### Extracted records
Content starts

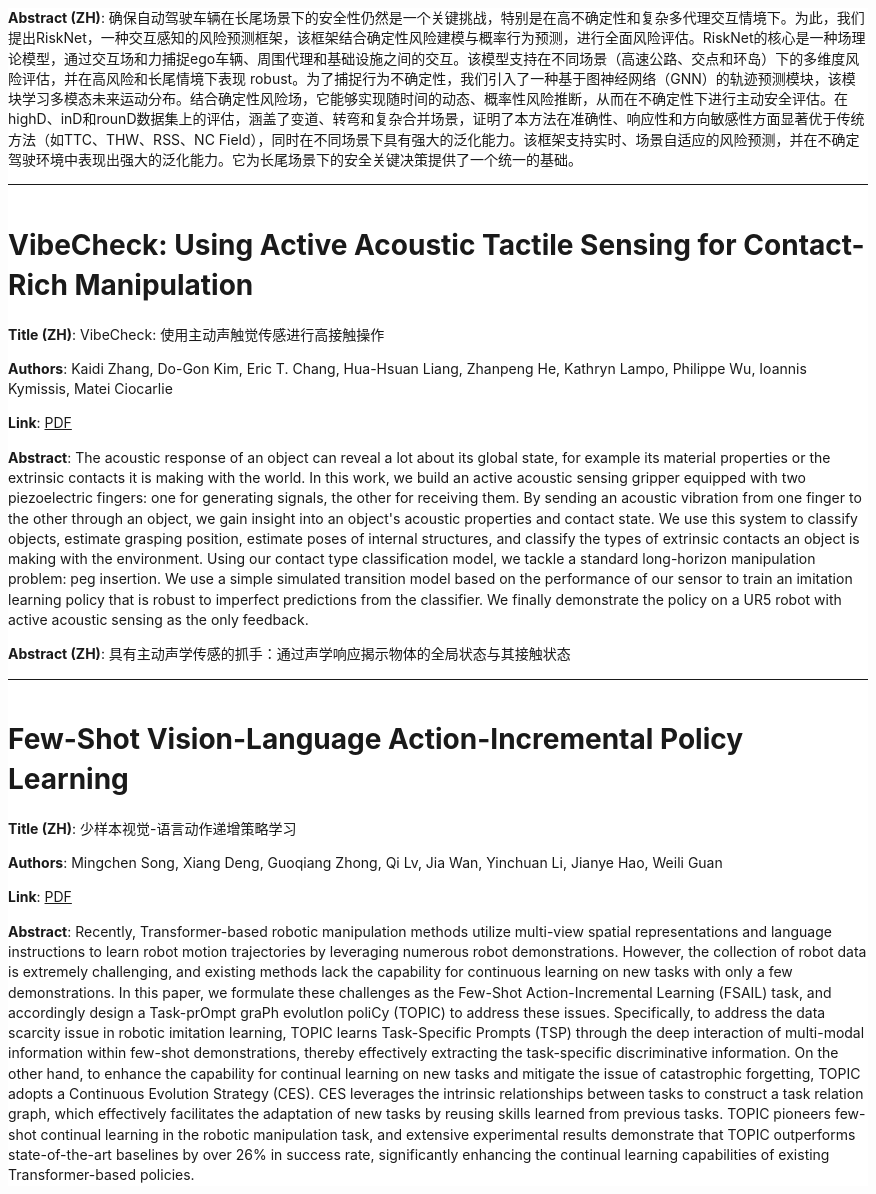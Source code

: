 **Abstract (ZH)**: 确保自动驾驶车辆在长尾场景下的安全性仍然是一个关键挑战，特别是在高不确定性和复杂多代理交互情境下。为此，我们提出RiskNet，一种交互感知的风险预测框架，该框架结合确定性风险建模与概率行为预测，进行全面风险评估。RiskNet的核心是一种场理论模型，通过交互场和力捕捉ego车辆、周围代理和基础设施之间的交互。该模型支持在不同场景（高速公路、交点和环岛）下的多维度风险评估，并在高风险和长尾情境下表现 robust。为了捕捉行为不确定性，我们引入了一种基于图神经网络（GNN）的轨迹预测模块，该模块学习多模态未来运动分布。结合确定性风险场，它能够实现随时间的动态、概率性风险推断，从而在不确定性下进行主动安全评估。在highD、inD和rounD数据集上的评估，涵盖了变道、转弯和复杂合并场景，证明了本方法在准确性、响应性和方向敏感性方面显著优于传统方法（如TTC、THW、RSS、NC Field），同时在不同场景下具有强大的泛化能力。该框架支持实时、场景自适应的风险预测，并在不确定驾驶环境中表现出强大的泛化能力。它为长尾场景下的安全关键决策提供了一个统一的基础。 

---
# VibeCheck: Using Active Acoustic Tactile Sensing for Contact-Rich Manipulation 

**Title (ZH)**: VibeCheck: 使用主动声触觉传感进行高接触操作 

**Authors**: Kaidi Zhang, Do-Gon Kim, Eric T. Chang, Hua-Hsuan Liang, Zhanpeng He, Kathryn Lampo, Philippe Wu, Ioannis Kymissis, Matei Ciocarlie  

**Link**: [PDF](https://arxiv.org/pdf/2504.15535)  

**Abstract**: The acoustic response of an object can reveal a lot about its global state, for example its material properties or the extrinsic contacts it is making with the world. In this work, we build an active acoustic sensing gripper equipped with two piezoelectric fingers: one for generating signals, the other for receiving them. By sending an acoustic vibration from one finger to the other through an object, we gain insight into an object's acoustic properties and contact state. We use this system to classify objects, estimate grasping position, estimate poses of internal structures, and classify the types of extrinsic contacts an object is making with the environment. Using our contact type classification model, we tackle a standard long-horizon manipulation problem: peg insertion. We use a simple simulated transition model based on the performance of our sensor to train an imitation learning policy that is robust to imperfect predictions from the classifier. We finally demonstrate the policy on a UR5 robot with active acoustic sensing as the only feedback. 

**Abstract (ZH)**: 具有主动声学传感的抓手：通过声学响应揭示物体的全局状态与其接触状态 

---
# Few-Shot Vision-Language Action-Incremental Policy Learning 

**Title (ZH)**: 少样本视觉-语言动作递增策略学习 

**Authors**: Mingchen Song, Xiang Deng, Guoqiang Zhong, Qi Lv, Jia Wan, Yinchuan Li, Jianye Hao, Weili Guan  

**Link**: [PDF](https://arxiv.org/pdf/2504.15517)  

**Abstract**: Recently, Transformer-based robotic manipulation methods utilize multi-view spatial representations and language instructions to learn robot motion trajectories by leveraging numerous robot demonstrations. However, the collection of robot data is extremely challenging, and existing methods lack the capability for continuous learning on new tasks with only a few demonstrations. In this paper, we formulate these challenges as the Few-Shot Action-Incremental Learning (FSAIL) task, and accordingly design a Task-prOmpt graPh evolutIon poliCy (TOPIC) to address these issues. Specifically, to address the data scarcity issue in robotic imitation learning, TOPIC learns Task-Specific Prompts (TSP) through the deep interaction of multi-modal information within few-shot demonstrations, thereby effectively extracting the task-specific discriminative information. On the other hand, to enhance the capability for continual learning on new tasks and mitigate the issue of catastrophic forgetting, TOPIC adopts a Continuous Evolution Strategy (CES). CES leverages the intrinsic relationships between tasks to construct a task relation graph, which effectively facilitates the adaptation of new tasks by reusing skills learned from previous tasks. TOPIC pioneers few-shot continual learning in the robotic manipulation task, and extensive experimental results demonstrate that TOPIC outperforms state-of-the-art baselines by over 26$\%$ in success rate, significantly enhancing the continual learning capabilities of existing Transformer-based policies.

Content ends

### Activity
Reproduce the entries above without change, omitting all pictures.

### Output of the exercise
Source code

: **Abstract (ZH)**: 确保自动驾驶车辆在长尾场景下的安全性仍然是一个关键挑战，特别是在高不确定性和复杂多代理交互情境下。为此，我们提出RiskNet，一种交互感知的风险预测框架，该框架结合确定性风险建模与概率行为预测，进行全面风险评估。RiskNet的核心是一种场理论模型，通过交互场和力捕捉ego车辆、周围代理和基础设施之间的交互。该模型支持在不同场景（高速公路、交点和环岛）下的多维度风险评估，并在高风险和长尾情境下表现 robust。为了捕捉行为不确定性，我们引入了一种基于图神经网络（GNN）的轨迹预测模块，该模块学习多模态未来运动分布。结合确定性风险场，它能够实现随时间的动态、概率性风险推断，从而在不确定性下进行主动安全评估。在highD、inD和rounD数据集上的评估，涵盖了变道、转弯和复杂合并场景，证明了本方法在准确性、响应性和方向敏感性方面显著优于传统方法（如TTC、THW、RSS、NC Field），同时在不同场景下具有强大的泛化能力。该框架支持实时、场景自适应的风险预测，并在不确定驾驶环境中表现出强大的泛化能力。它为长尾场景下的安全关键决策提供了一个统一的基础。 

---
# VibeCheck: Using Active Acoustic Tactile Sensing for Contact-Rich Manipulation 

**Title (ZH)**: VibeCheck: 使用主动声触觉传感进行高接触操作 

**Authors**: Kaidi Zhang, Do-Gon Kim, Eric T. Chang, Hua-Hsuan Liang, Zhanpeng He, Kathryn Lampo, Philippe Wu, Ioannis Kymissis, Matei Ciocarlie  

**Link**: [PDF](https://arxiv.org/pdf/2504.15535)  

**Abstract**: The acoustic response of an object can reveal a lot about its global state, for example its material properties or the extrinsic contacts it is making with the world. In this work, we build an active acoustic sensing gripper equipped with two piezoelectric fingers: one for generating signals, the other for receiving them. By sending an acoustic vibration from one finger to the other through an object, we gain insight into an object's acoustic properties and contact state. We use this system to classify objects, estimate grasping position, estimate poses of internal structures, and classify the types of extrinsic contacts an object is making with the environment. Using our contact type classification model, we tackle a standard long-horizon manipulation problem: peg insertion. We use a simple simulated transition model based on the performance of our sensor to train an imitation learning policy that is robust to imperfect predictions from the classifier. We finally demonstrate the policy on a UR5 robot with active acoustic sensing as the only feedback. 

**Abstract (ZH)**: 具有主动声学传感的抓手：通过声学响应揭示物体的全局状态与其接触状态 

---
# Few-Shot Vision-Language Action-Incremental Policy Learning 

**Title (ZH)**: 少样本视觉-语言动作递增策略学习 

**Authors**: Mingchen Song, Xiang Deng, Guoqiang Zhong, Qi Lv, Jia Wan, Yinchuan Li, Jianye Hao, Weili Guan  

**Link**: [PDF](https://arxiv.org/pdf/2504.15517)  

**Abstract**: Recently, Transformer-based robotic manipulation methods utilize multi-view spatial representations and language instructions to learn robot motion trajectories by leveraging numerous robot demonstrations. However, the collection of robot data is extremely challenging, and existing methods lack the capability for continuous learning on new tasks with only a few demonstrations. In this paper, we formulate these challenges as the Few-Shot Action-Incremental Learning (FSAIL) task, and accordingly design a Task-prOmpt graPh evolutIon poliCy (TOPIC) to address these issues. Specifically, to address the data scarcity issue in robotic imitation learning, TOPIC learns Task-Specific Prompts (TSP) through the deep interaction of multi-modal information within few-shot demonstrations, thereby effectively extracting the task-specific discriminative information. On the other hand, to enhance the capability for continual learning on new tasks and mitigate the issue of catastrophic forgetting, TOPIC adopts a Continuous Evolution Strategy (CES). CES leverages the intrinsic relationships between tasks to construct a task relation graph, which effectively facilitates the adaptation of new tasks by reusing skills learned from previous tasks. TOPIC pioneers few-shot continual learning in the robotic manipulation task, and extensive experimental results demonstrate that TOPIC outperforms state-of-the-art baselines by over 26$\%$ in success rate, significantly enhancing the continual learning capabilities of existing Transformer-based policies.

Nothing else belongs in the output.